§ The problem: How many of the lines below contain the word "infos"? Only the number is wanted.

§ Raw data:
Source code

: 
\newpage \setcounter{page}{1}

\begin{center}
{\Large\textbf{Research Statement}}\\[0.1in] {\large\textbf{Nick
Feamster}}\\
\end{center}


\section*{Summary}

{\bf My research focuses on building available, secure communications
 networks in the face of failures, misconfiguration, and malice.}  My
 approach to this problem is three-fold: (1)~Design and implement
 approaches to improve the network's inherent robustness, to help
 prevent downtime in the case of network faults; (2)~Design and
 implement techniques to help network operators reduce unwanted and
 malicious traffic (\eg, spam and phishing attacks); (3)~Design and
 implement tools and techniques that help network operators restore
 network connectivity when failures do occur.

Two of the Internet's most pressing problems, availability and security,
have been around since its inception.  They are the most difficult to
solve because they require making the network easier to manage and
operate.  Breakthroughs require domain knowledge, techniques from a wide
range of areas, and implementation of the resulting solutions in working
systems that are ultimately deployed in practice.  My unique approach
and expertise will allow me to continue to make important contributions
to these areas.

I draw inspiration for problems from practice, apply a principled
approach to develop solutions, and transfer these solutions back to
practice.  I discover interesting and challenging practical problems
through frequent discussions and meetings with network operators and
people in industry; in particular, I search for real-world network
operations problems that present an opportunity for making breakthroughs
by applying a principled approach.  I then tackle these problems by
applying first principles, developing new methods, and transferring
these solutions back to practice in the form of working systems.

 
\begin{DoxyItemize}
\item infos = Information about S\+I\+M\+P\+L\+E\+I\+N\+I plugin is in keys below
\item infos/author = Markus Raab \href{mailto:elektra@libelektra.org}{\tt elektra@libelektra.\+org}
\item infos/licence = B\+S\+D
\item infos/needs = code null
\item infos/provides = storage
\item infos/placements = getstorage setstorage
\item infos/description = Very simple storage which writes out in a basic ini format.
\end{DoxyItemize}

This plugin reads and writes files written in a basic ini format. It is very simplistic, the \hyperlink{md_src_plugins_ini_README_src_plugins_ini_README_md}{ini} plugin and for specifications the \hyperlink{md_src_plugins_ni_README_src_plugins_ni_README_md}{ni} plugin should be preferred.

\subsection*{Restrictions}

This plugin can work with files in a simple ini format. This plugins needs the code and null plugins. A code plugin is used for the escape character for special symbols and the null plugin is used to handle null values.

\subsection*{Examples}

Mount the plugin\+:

§ Written response: 7